> **Required work**
Below are the records. List every line holding the word "Member".

> **Dataset**
———

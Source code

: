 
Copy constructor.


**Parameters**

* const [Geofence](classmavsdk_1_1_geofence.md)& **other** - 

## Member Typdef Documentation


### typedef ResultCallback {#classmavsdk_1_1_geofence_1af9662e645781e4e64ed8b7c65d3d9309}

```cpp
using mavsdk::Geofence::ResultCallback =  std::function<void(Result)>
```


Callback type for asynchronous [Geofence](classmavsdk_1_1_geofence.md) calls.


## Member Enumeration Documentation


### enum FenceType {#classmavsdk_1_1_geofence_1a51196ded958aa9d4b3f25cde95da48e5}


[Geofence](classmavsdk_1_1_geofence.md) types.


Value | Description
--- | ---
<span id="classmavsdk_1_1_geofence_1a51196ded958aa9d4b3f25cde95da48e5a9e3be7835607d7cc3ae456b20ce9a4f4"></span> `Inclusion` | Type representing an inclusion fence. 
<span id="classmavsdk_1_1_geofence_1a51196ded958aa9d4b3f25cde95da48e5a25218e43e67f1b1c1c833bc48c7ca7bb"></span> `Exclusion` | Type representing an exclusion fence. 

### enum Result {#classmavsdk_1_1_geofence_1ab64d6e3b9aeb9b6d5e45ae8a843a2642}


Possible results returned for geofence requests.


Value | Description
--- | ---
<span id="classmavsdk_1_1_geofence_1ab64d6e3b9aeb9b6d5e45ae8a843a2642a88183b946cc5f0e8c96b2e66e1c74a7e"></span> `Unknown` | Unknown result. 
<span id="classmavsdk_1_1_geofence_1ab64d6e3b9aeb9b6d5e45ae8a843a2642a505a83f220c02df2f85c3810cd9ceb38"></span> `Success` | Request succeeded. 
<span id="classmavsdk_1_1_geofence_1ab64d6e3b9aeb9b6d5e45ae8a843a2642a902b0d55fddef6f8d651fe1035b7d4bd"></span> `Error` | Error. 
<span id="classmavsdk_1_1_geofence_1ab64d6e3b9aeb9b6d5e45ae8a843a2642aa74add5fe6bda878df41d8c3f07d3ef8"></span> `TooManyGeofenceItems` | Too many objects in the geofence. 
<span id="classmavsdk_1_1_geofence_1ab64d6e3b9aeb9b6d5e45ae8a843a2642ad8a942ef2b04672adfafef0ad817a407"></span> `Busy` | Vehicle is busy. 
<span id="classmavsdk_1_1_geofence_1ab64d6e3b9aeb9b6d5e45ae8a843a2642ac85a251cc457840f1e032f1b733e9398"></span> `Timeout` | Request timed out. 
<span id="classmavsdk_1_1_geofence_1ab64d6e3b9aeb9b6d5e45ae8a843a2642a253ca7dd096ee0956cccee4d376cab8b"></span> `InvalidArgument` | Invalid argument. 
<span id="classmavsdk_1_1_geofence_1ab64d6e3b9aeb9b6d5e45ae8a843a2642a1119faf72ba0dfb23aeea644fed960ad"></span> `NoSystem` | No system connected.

———

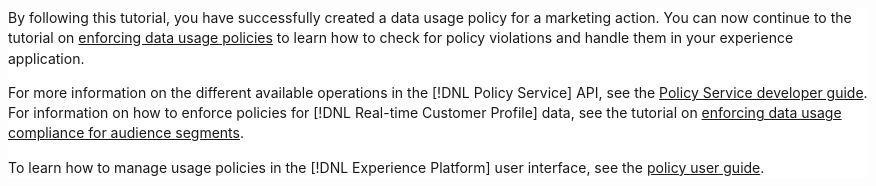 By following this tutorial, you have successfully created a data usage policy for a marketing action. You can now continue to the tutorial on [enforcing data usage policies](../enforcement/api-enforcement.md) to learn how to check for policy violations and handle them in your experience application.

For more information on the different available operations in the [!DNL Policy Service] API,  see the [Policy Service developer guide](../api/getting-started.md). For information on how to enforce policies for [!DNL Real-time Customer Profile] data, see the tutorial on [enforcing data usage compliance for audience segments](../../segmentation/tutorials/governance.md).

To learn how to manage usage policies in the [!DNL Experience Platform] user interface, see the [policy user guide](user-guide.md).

———

> **Result**
## Member Typdef Documentation
## Member Enumeration Documentation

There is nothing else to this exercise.